- **Assignment**:
A word-for-word transcription of the records is required.

(Collected data entries)
·····

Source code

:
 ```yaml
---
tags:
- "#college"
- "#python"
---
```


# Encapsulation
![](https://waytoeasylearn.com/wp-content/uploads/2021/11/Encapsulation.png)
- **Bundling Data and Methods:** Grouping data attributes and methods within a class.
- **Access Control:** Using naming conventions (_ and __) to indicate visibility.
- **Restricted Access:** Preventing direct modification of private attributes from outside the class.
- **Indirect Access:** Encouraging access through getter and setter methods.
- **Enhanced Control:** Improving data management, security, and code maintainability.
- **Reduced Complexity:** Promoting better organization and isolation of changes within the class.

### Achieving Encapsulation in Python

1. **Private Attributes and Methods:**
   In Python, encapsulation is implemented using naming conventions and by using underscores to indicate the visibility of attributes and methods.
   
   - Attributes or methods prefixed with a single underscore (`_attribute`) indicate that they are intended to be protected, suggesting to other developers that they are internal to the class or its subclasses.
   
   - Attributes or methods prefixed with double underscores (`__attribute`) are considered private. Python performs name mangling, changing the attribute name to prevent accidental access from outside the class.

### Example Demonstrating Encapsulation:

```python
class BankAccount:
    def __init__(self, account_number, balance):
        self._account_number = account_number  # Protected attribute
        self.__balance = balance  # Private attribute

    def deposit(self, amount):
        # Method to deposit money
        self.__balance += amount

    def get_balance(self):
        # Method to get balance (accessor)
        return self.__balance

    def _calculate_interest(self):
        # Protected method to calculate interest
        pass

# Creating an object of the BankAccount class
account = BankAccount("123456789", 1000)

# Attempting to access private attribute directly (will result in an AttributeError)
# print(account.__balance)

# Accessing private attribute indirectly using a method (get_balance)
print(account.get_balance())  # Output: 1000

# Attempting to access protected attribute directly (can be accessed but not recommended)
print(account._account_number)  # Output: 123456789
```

·····

- **Written response**:
Source code

:
 ```yaml
---
tags:
- "#college"
- "#python"
---
```


# Encapsulation
![](https://waytoeasylearn.com/wp-content/uploads/2021/11/Encapsulation.png)
- **Bundling Data and Methods:** Grouping data attributes and methods within a class.
- **Access Control:** Using naming conventions (_ and __) to indicate visibility.
- **Restricted Access:** Preventing direct modification of private attributes from outside the class.
- **Indirect Access:** Encouraging access through getter and setter methods.
- **Enhanced Control:** Improving data management, security, and code maintainability.
- **Reduced Complexity:** Promoting better organization and isolation of changes within the class.

### Achieving Encapsulation in Python

1. **Private Attributes and Methods:**
   In Python, encapsulation is implemented using naming conventions and by using underscores to indicate the visibility of attributes and methods.
   
   - Attributes or methods prefixed with a single underscore (`_attribute`) indicate that they are intended to be protected, suggesting to other developers that they are internal to the class or its subclasses.
   
   - Attributes or methods prefixed with double underscores (`__attribute`) are considered private. Python performs name mangling, changing the attribute name to prevent accidental access from outside the class.

### Example Demonstrating Encapsulation:

```python
class BankAccount:
    def __init__(self, account_number, balance):
        self._account_number = account_number  # Protected attribute
        self.__balance = balance  # Private attribute

    def deposit(self, amount):
        # Method to deposit money
        self.__balance += amount

    def get_balance(self):
        # Method to get balance (accessor)
        return self.__balance

    def _calculate_interest(self):
        # Protected method to calculate interest
        pass

# Creating an object of the BankAccount class
account = BankAccount("123456789", 1000)

# Attempting to access private attribute directly (will result in an AttributeError)
# print(account.__balance)

# Accessing private attribute indirectly using a method (get_balance)
print(account.get_balance())  # Output: 1000

# Attempting to access protected attribute directly (can be accessed but not recommended)
print(account._account_number)  # Output: 123456789
```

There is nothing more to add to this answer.